Cette balkanisation du paysage maçonnique français génère des situations d’une absurdité confondante. Comment justifier qu’un initié ayant reçu la lumière selon les rites les plus anciens puisse être considéré comme “irrégulier” par une obédience voisine, non en raison de la qualité de son parcours initiatique, mais simplement parce que les instances dirigeantes de son obédience ont refusé de se plier à tel ou tel diktat administratif ?

Peut-on encore parler de fraternité lorsque des frères ou des sœurs ne s’acceptent pas de fait ? Lorsque les visites sont ponctuées par un émargement tronqué, par des salutations non autorisées ou par l’absence de participation aux agapes, par crainte d’être réprimandé par les instances dirigeantes ? Y aurait-il donc une hiérarchie obédiencielle, attribuant des droits différents en fonction de notre obédience ? Dans le profane, cela porte un nom, et je n’ose croire que l’on puisse être Franc-maçon et tolérer cela.

Le comble de l’ironie réside dans la coexistence de ces pratiques exclusives avec des discours officiels exaltant l’universalité. Les mêmes dignitaires qui proclament l’ouverture de la Franc-maçonnerie à toutes les formes de pensée s’empressent d’ériger des barrières entre leurs membres et ceux des obédiences “concurrentes“. Cette dichotomie entre le discours et la pratique érode progressivement la crédibilité de l’institution maçonnique tout entière.

Le sérieux du travail ne réside pas dans des traités, mais à travers le travail des frères et des sœurs en loge. Fermerions-nous la porte à un profane méritant sous prétexte que son père ne l’est potentiellement pas ? Un frère est un frère, une sœur est une sœur, et si la Lumière a été reçue, les portes doivent lui être ouvertes en toute fraternité.
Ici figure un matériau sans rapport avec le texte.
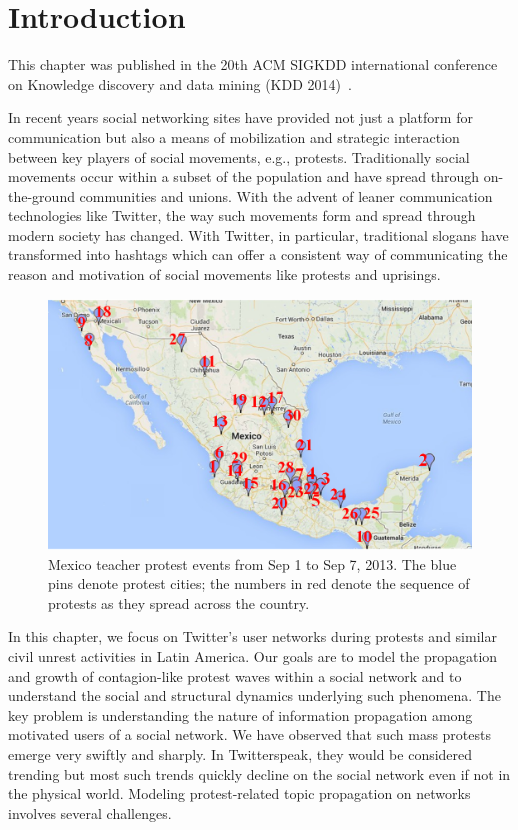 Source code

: \section{Introduction}
This chapter was published in the 20th ACM SIGKDD international
conference on Knowledge discovery and data mining (KDD 2014)~\cite{jin2014misinformation}.

In recent years social networking sites have provided not just a platform for communication but also a means of mobilization and strategic interaction between key players
of social movements, e.g., protests. Traditionally social movements occur
within a subset of the population and have spread through on-the-ground
communities and unions. With the advent of leaner communication
technologies like Twitter, the way such movements form and
spread through modern society has changed. With Twitter, in particular,
traditional slogans have transformed into hashtags which can
offer a consistent way of communicating the reason and
motivation of social movements like protests and uprisings.

\begin{figure}[h]
\centering
\includegraphics[scale=0.4]{figures/mexico_teacher_protest.png}
\caption{Mexico teacher protest events from Sep 1 to Sep 7, 2013. The blue pins denote protest cities; the numbers in red denote the sequence of
protests as they spread across the country.}
\label{fig:mexico_teacher}
\end{figure}


In this chapter, we focus on Twitter's
user networks during protests
and similar civil unrest activities in Latin America. Our goals
are to model the propagation and growth of contagion-like protest
waves within a social network and to understand the social and
structural dynamics underlying such phenomena. The key problem
is understanding the nature of information propagation among motivated
users of a social network. We have observed that such mass
protests emerge very swiftly and sharply. In Twitterspeak, they
would be considered trending but most such trends quickly decline
on the social network even if not in the physical world. Modeling
protest-related topic propagation on networks involves several challenges.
Il ne s’agit pas ici d’aborder le sujet de la mixité, qui est quant à lui un tout autre débat propre à chaque Franc-maçon, et qui s’explique bien souvent par des ressentiments individuels, mais bien de reconnaissance et de fraternité.

Il est temps que les francs-maçons français s’interrogent sur la pertinence de ces mécanismes de reconnaissance qui, loin de préserver l’authenticité de la démarche initiatique, la dénaturent en l’instrumentalisant au profit de querelles territoriales et d’ambitions personnelles. La véritable reconnaissance ne devrait-elle pas s’établir sur le terrain des affinités spirituelles plutôt que sur celui des alliances stratégiques ?
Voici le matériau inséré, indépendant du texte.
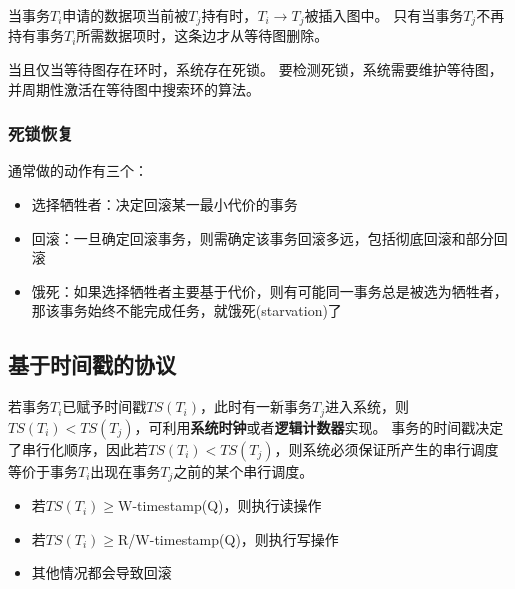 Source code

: 当事务$T_i$申请的数据项当前被$T_j$持有时，$T_i\to T_j$被插入图中。
只有当事务$T_j$不再持有事务$T_i$所需数据项时，这条边才从等待图删除。

当且仅当等待图存在环时，系统存在死锁。
要检测死锁，系统需要维护等待图，并周期性激活在等待图中搜索环的算法。

\subsubsection{死锁恢复}
通常做的动作有三个：
\begin{itemize}
	\item 选择牺牲者：决定回滚某一最小代价的事务
	\item 回滚：一旦确定回滚事务，则需确定该事务回滚多远，包括彻底回滚和部分回滚
	\item 饿死：如果选择牺牲者主要基于代价，则有可能同一事务总是被选为牺牲者，那该事务始终不能完成任务，就饿死(starvation)了
\end{itemize}

\subsection{基于时间戳的协议}
若事务$T_i$已赋予时间戳$TS(T_i)$，此时有一新事务$T_j$进入系统，则$TS(T_i)<TS(T_j)$，可利用\textbf{系统时钟}或者\textbf{逻辑计数器}实现。
事务的时间戳决定了串行化顺序，因此若$TS(T_i)<TS(T_j)$，则系统必须保证所产生的串行调度等价于事务$T_i$出现在事务$T_j$之前的某个串行调度。

\begin{itemize}
	\item 若$TS(T_i)\geq$W-timestamp(Q)，则执行读操作
	\item 若$TS(T_i)\geq$R/W-timestamp(Q)，则执行写操作
	\item 其他情况都会导致回滚
\end{itemize}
L’avenir de la Franc-maçonnerie française dépendra de sa capacité à transcender ces divisions artificielles pour renouer avec sa vocation essentielle : offrir un espace de réflexion et d’élévation spirituelle affranchi des contingences profanes. Cela implique nécessairement une refonte des mécanismes de reconnaissance inter-obédientielle, non plus fondés sur des considérations politiques ou numériques, mais sur un authentique respect de la diversité des approches initiatiques.

À défaut d’une telle évolution, la Franc-maçonnerie française risque de se réduire à une constellation de chapelles rivales, trahissant ainsi l’idéal universaliste qui constitue pourtant sa raison d’être.

5 Commentaires

  1. En plein accord avec ces propos, mais comment faire?
    il est vrai que le paysage maçonnique français est ahurissant; cela fera bientôt 40 ans que je vis ce drame et je n’ai pas trouvé la solution
    aurais tu mon TCF une idée?
    merci

  2. Entièrement d’accord ! Dans les ténèbres, la lumière du soleil se perçoit ainsi que celle de la lune et de la plus petite étoile.
    Fraternelles salutations.

  3. En total accord avec ces propos.
    Les frères et soeurs ne doivent pas accepter ces délires absurdes – même si ces directives proviennent de leurs obédiences – mais vivre pleinement la fraternité pour lequel ils ont prêté serment.